DATA SECTION -

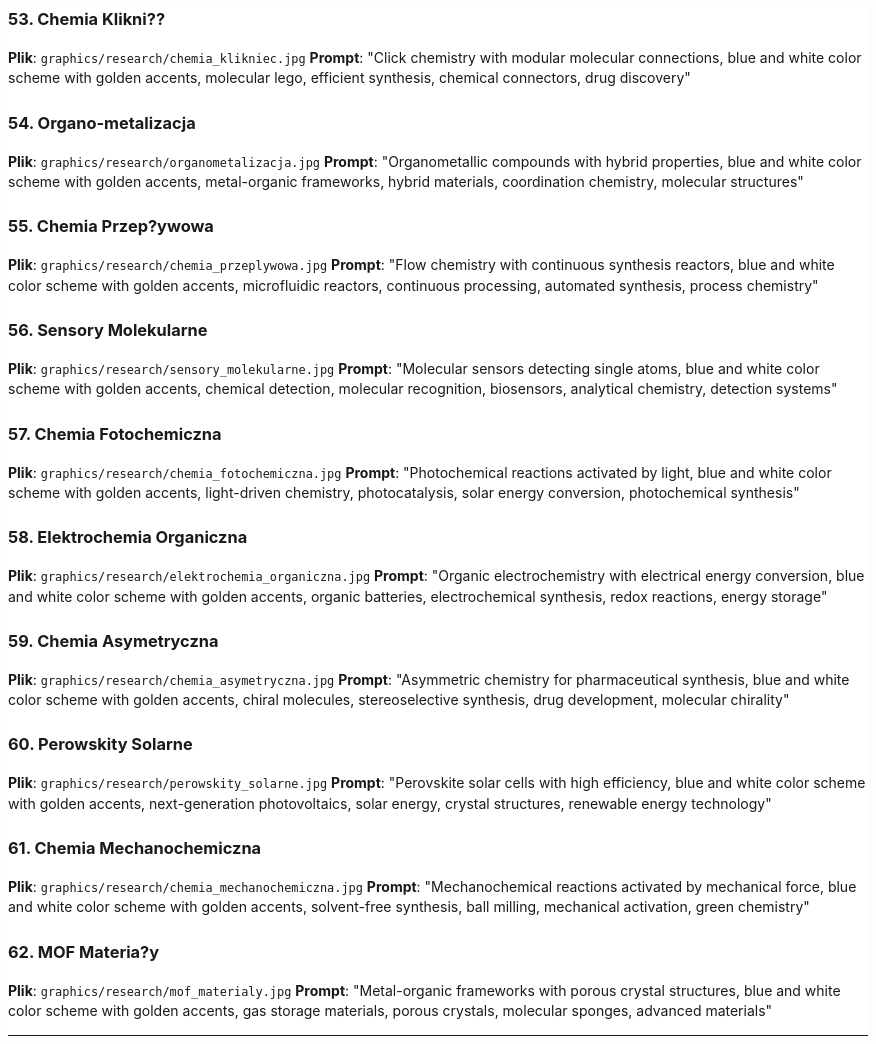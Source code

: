 ### 53. Chemia Klikni??
**Plik**: `graphics/research/chemia_klikniec.jpg`
**Prompt**: "Click chemistry with modular molecular connections, blue and white color scheme with golden accents, molecular lego, efficient synthesis, chemical connectors, drug discovery"

### 54. Organo-metalizacja
**Plik**: `graphics/research/organometalizacja.jpg`
**Prompt**: "Organometallic compounds with hybrid properties, blue and white color scheme with golden accents, metal-organic frameworks, hybrid materials, coordination chemistry, molecular structures"

### 55. Chemia Przep?ywowa
**Plik**: `graphics/research/chemia_przeplywowa.jpg`
**Prompt**: "Flow chemistry with continuous synthesis reactors, blue and white color scheme with golden accents, microfluidic reactors, continuous processing, automated synthesis, process chemistry"

### 56. Sensory Molekularne
**Plik**: `graphics/research/sensory_molekularne.jpg`
**Prompt**: "Molecular sensors detecting single atoms, blue and white color scheme with golden accents, chemical detection, molecular recognition, biosensors, analytical chemistry, detection systems"

### 57. Chemia Fotochemiczna
**Plik**: `graphics/research/chemia_fotochemiczna.jpg`
**Prompt**: "Photochemical reactions activated by light, blue and white color scheme with golden accents, light-driven chemistry, photocatalysis, solar energy conversion, photochemical synthesis"

### 58. Elektrochemia Organiczna
**Plik**: `graphics/research/elektrochemia_organiczna.jpg`
**Prompt**: "Organic electrochemistry with electrical energy conversion, blue and white color scheme with golden accents, organic batteries, electrochemical synthesis, redox reactions, energy storage"

### 59. Chemia Asymetryczna
**Plik**: `graphics/research/chemia_asymetryczna.jpg`
**Prompt**: "Asymmetric chemistry for pharmaceutical synthesis, blue and white color scheme with golden accents, chiral molecules, stereoselective synthesis, drug development, molecular chirality"

### 60. Perowskity Solarne
**Plik**: `graphics/research/perowskity_solarne.jpg`
**Prompt**: "Perovskite solar cells with high efficiency, blue and white color scheme with golden accents, next-generation photovoltaics, solar energy, crystal structures, renewable energy technology"

### 61. Chemia Mechanochemiczna
**Plik**: `graphics/research/chemia_mechanochemiczna.jpg`
**Prompt**: "Mechanochemical reactions activated by mechanical force, blue and white color scheme with golden accents, solvent-free synthesis, ball milling, mechanical activation, green chemistry"

### 62. MOF Materia?y
**Plik**: `graphics/research/mof_materialy.jpg`
**Prompt**: "Metal-organic frameworks with porous crystal structures, blue and white color scheme with golden accents, gas storage materials, porous crystals, molecular sponges, advanced materials"

---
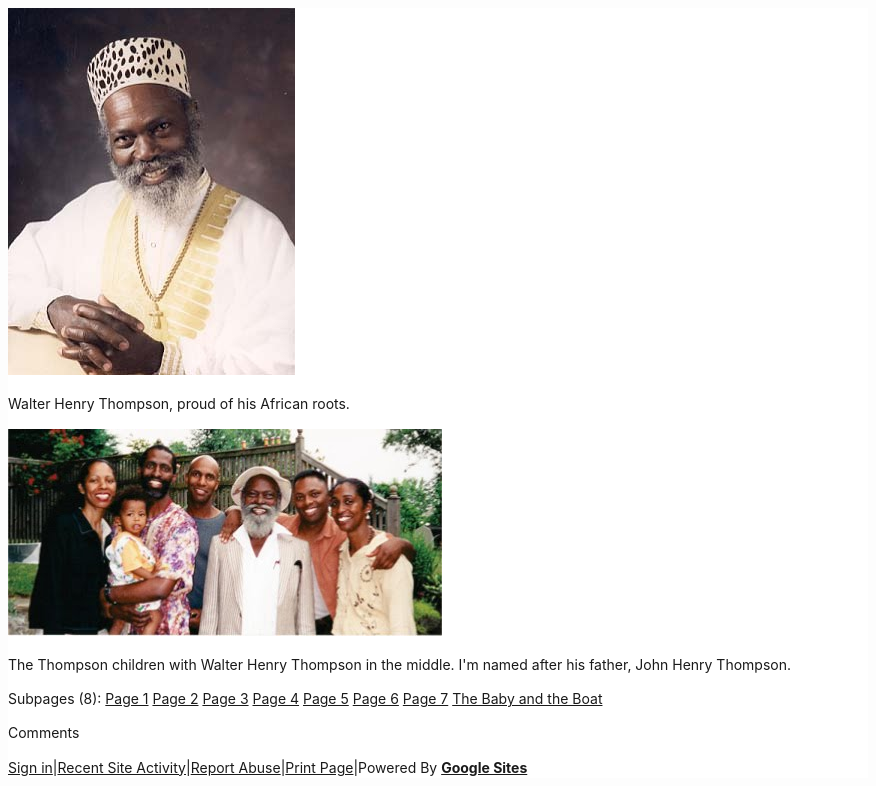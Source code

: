 [![](../_/rsrc/1481644266426/heros/walter-thompson-bio/Dad03.jpg)](http://www.johnhenrythompson.com/heros/walter-thompson-bio/Dad03.jpg?attredirects=0)

Walter Henry Thompson, proud of his African roots.

  

[![](../_/rsrc/1481644266426/heros/walter-thompson-bio/Dad2-width=100-.jpg)](http://www.johnhenrythompson.com/heros/walter-thompson-bio/Dad2.jpg?attredirects=0)

The Thompson children with Walter Henry Thompson in the middle. I'm named after his father, John Henry Thompson.

  

  

Subpages (8): [Page 1](walter-thompson-bio/page-1.html) [Page 2](walter-thompson-bio/page-2.html) [Page 3](walter-thompson-bio/page-3.html) [Page 4](walter-thompson-bio/page-4.html) [Page 5](walter-thompson-bio/page-5.html) [Page 6](walter-thompson-bio/page-6.html) [Page 7](walter-thompson-bio/page-7.html) [The Baby and the Boat](walter-thompson-bio/his-stories.html)

Comments

[Sign in](https://accounts.google.com/ServiceLogin?continue=http://sites.google.com/a/johnhenrythompson.com/jht/heros/walter-thompson-bio&service=jotspot)|[Recent Site Activity](../system/app/pages/recentChanges.html)|[Report Abuse](http://sites.google.com/a/johnhenrythompson.com/jht/system/app/pages/reportAbuse)|[Print Page](javascript:;)|Powered By **[Google Sites](http://sites.google.com/site)**
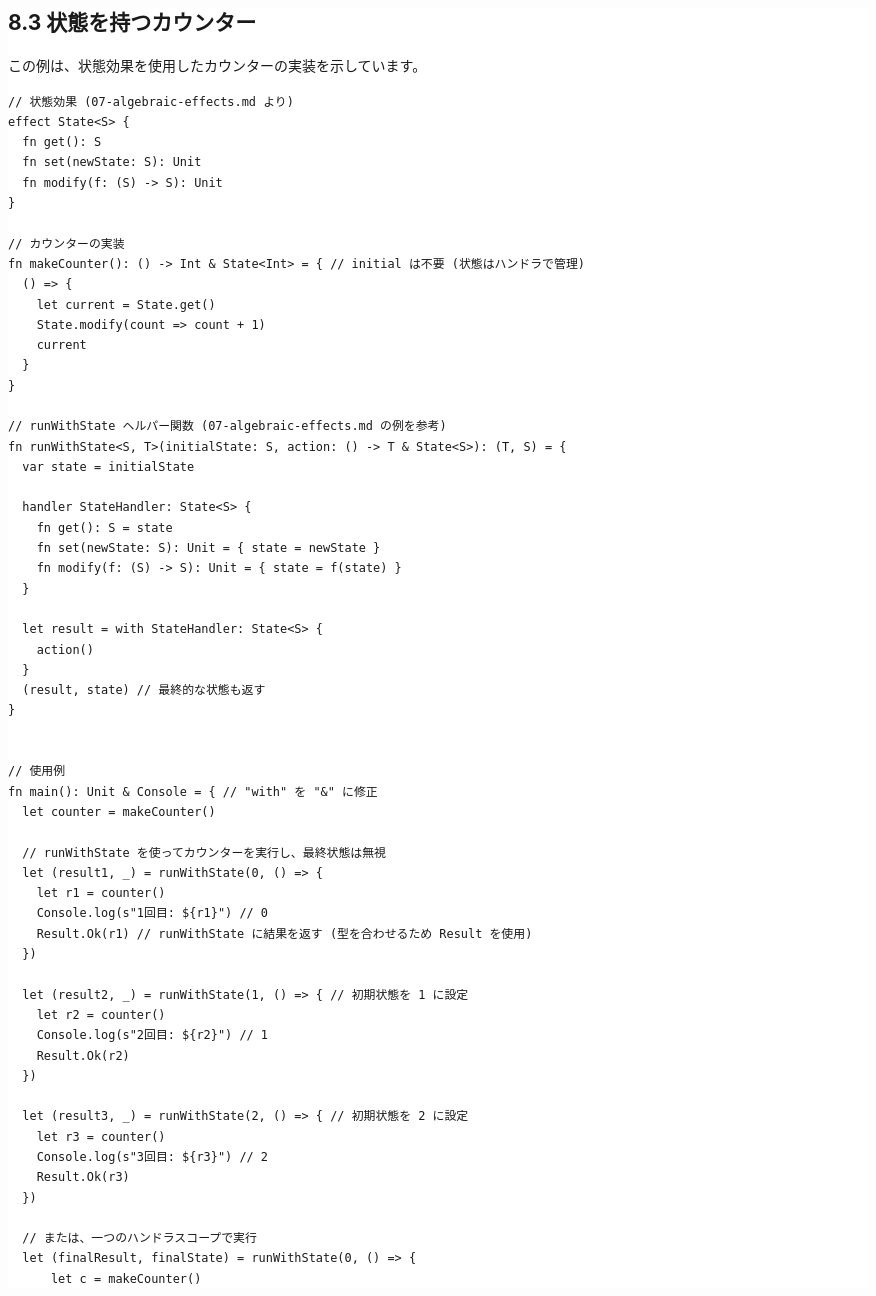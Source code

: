## 8.3 状態を持つカウンター

この例は、状態効果を使用したカウンターの実装を示しています。

```
// 状態効果 (07-algebraic-effects.md より)
effect State<S> {
  fn get(): S
  fn set(newState: S): Unit
  fn modify(f: (S) -> S): Unit
}

// カウンターの実装
fn makeCounter(): () -> Int & State<Int> = { // initial は不要 (状態はハンドラで管理)
  () => {
    let current = State.get()
    State.modify(count => count + 1)
    current
  }
}

// runWithState ヘルパー関数 (07-algebraic-effects.md の例を参考)
fn runWithState<S, T>(initialState: S, action: () -> T & State<S>): (T, S) = {
  var state = initialState

  handler StateHandler: State<S> {
    fn get(): S = state
    fn set(newState: S): Unit = { state = newState }
    fn modify(f: (S) -> S): Unit = { state = f(state) }
  }

  let result = with StateHandler: State<S> {
    action()
  }
  (result, state) // 最終的な状態も返す
}


// 使用例
fn main(): Unit & Console = { // "with" を "&" に修正
  let counter = makeCounter()

  // runWithState を使ってカウンターを実行し、最終状態は無視
  let (result1, _) = runWithState(0, () => {
    let r1 = counter()
    Console.log(s"1回目: ${r1}") // 0
    Result.Ok(r1) // runWithState に結果を返す (型を合わせるため Result を使用)
  })

  let (result2, _) = runWithState(1, () => { // 初期状態を 1 に設定
    let r2 = counter()
    Console.log(s"2回目: ${r2}") // 1
    Result.Ok(r2)
  })

  let (result3, _) = runWithState(2, () => { // 初期状態を 2 に設定
    let r3 = counter()
    Console.log(s"3回目: ${r3}") // 2
    Result.Ok(r3)
  })

  // または、一つのハンドラスコープで実行
  let (finalResult, finalState) = runWithState(0, () => {
      let c = makeCounter()
```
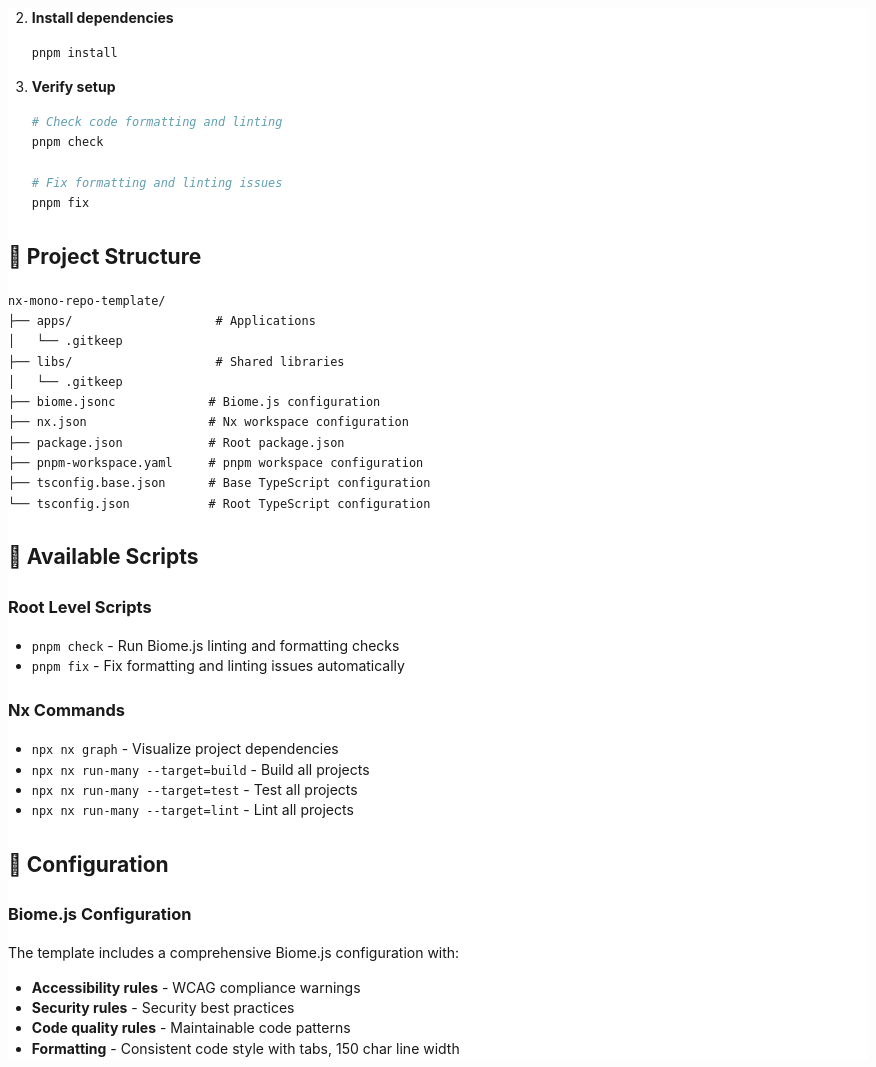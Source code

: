 2. **Install dependencies**

   ```bash
   pnpm install
   ```

3. **Verify setup**

   ```bash
   # Check code formatting and linting
   pnpm check

   # Fix formatting and linting issues
   pnpm fix
   ```

## 📁 Project Structure

```
nx-mono-repo-template/
├── apps/                    # Applications
│   └── .gitkeep
├── libs/                    # Shared libraries
│   └── .gitkeep
├── biome.jsonc             # Biome.js configuration
├── nx.json                 # Nx workspace configuration
├── package.json            # Root package.json
├── pnpm-workspace.yaml     # pnpm workspace configuration
├── tsconfig.base.json      # Base TypeScript configuration
└── tsconfig.json           # Root TypeScript configuration
```

## 🎯 Available Scripts

### Root Level Scripts

- `pnpm check` - Run Biome.js linting and formatting checks
- `pnpm fix` - Fix formatting and linting issues automatically

### Nx Commands

- `npx nx graph` - Visualize project dependencies
- `npx nx run-many --target=build` - Build all projects
- `npx nx run-many --target=test` - Test all projects
- `npx nx run-many --target=lint` - Lint all projects

## 🔧 Configuration

### Biome.js Configuration

The template includes a comprehensive Biome.js configuration with:

- **Accessibility rules** - WCAG compliance warnings
- **Security rules** - Security best practices
- **Code quality rules** - Maintainable code patterns
- **Formatting** - Consistent code style with tabs, 150 char line width
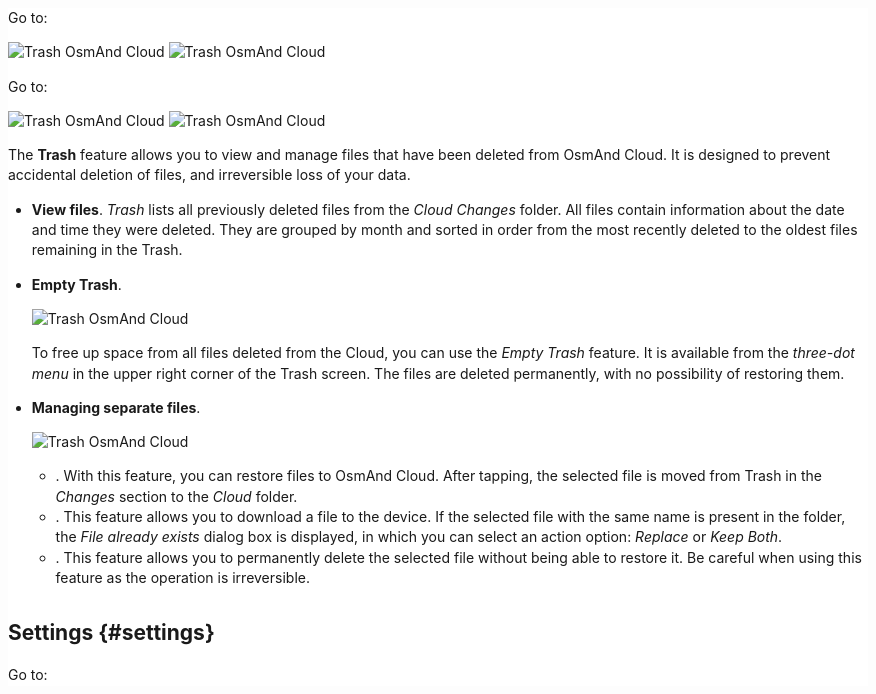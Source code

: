<TabItem value="android" label="Android">

Go to: *<Translate android="true" ids="shared_string_menu,shared_string_settings,osmand_cloud,help_article_personal_storage_name,shared_string_trash"/>*

![Trash OsmAnd Cloud](@site/static/img/personal/osmand-cloud/cloud_trash_1_andr.png)  ![Trash OsmAnd Cloud](@site/static/img/personal/osmand-cloud/cloud_trash_2_andr.png)  

</TabItem>

<TabItem value="ios" label="iOS">

Go to: *<Translate ios="true" ids="shared_string_menu,shared_string_settings,osmand_cloud,shared_string_trash"/>*

![Trash OsmAnd Cloud](@site/static/img/personal/osmand-cloud/trash_ios.png) ![Trash OsmAnd Cloud](@site/static/img/personal/osmand-cloud/trash_2_ios.png)

</TabItem>

</Tabs>  

The **Trash** feature allows you to view and manage files that have been deleted from OsmAnd Cloud. It is designed to prevent accidental deletion of files, and irreversible loss of your data.

- **View files**. *Trash* lists all previously deleted files from the *Cloud Changes* folder. All files contain information about the date and time they were deleted. They are grouped by month and sorted in order from the most recently deleted to the oldest files remaining in the Trash.
- **Empty Trash**.  

    ![Trash OsmAnd Cloud](@site/static/img/personal/osmand-cloud/cloud_trash_3_andr.png)  

    To free up space from all files deleted from the Cloud, you can use the *Empty Trash* feature. It is available from the *three-dot menu* in the upper right corner of the Trash screen. The files are deleted permanently, with no possibility of restoring them.

- **Managing separate files**.  

    ![Trash OsmAnd Cloud](@site/static/img/personal/osmand-cloud/cloud_trash_4_andr.png)  

    - *<Translate ios="true" ids="restore_from_trash"/>*. With this feature, you can restore files to OsmAnd Cloud. After tapping, the selected file is moved from Trash in the *Changes* section to the *Cloud* folder.
    - *<Translate ios="true" ids="download_to_device"/>*. This feature allows you to download a file to the device. If the selected file with the same name is present in the folder, the *File already exists* dialog box is displayed, in which you can select an action option: *Replace* or *Keep Both*.
    - *<Translate ios="true" ids="shared_string_delete_immediately"/>*. This feature allows you to permanently delete the selected file without being able to restore it. Be careful when using this feature as the operation is irreversible.


## Settings {#settings}

<Tabs groupId="operating-systems" queryString="current-os">

<TabItem value="android" label="Android">

Go to: *<Translate android="true" ids="shared_string_menu,shared_string_settings,osmand_cloud,shared_string_settings"/>*
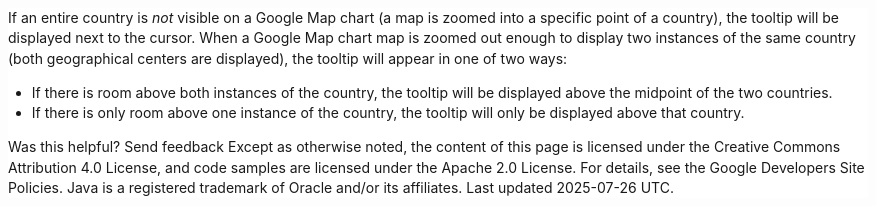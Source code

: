 
If an entire country is _not_ visible on a Google Map chart (a map is zoomed into a specific point of a country), the tooltip will be displayed next to the cursor.
When a Google Map chart map is zoomed out enough to display two instances of the same country (both geographical centers are displayed), the tooltip will appear in one of two ways:
  * If there is room above both instances of the country, the tooltip will be displayed above the midpoint of the two countries.
  * If there is only room above one instance of the country, the tooltip will only be displayed above that country.


Was this helpful?
Send feedback 
Except as otherwise noted, the content of this page is licensed under the Creative Commons Attribution 4.0 License, and code samples are licensed under the Apache 2.0 License. For details, see the Google Developers Site Policies. Java is a registered trademark of Oracle and/or its affiliates.
Last updated 2025-07-26 UTC.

DIRECTIONS FOR THIS TASK - Quote exactly what appears from the line containing "Except as otherwise" through the final line of the listing above, including both of those lines.

PROBLEM SOLUTION -
Except as otherwise noted, the content of this page is licensed under the Creative Commons Attribution 4.0 License, and code samples are licensed under the Apache 2.0 License. For details, see the Google Developers Site Policies. Java is a registered trademark of Oracle and/or its affiliates.
Last updated 2025-07-26 UTC.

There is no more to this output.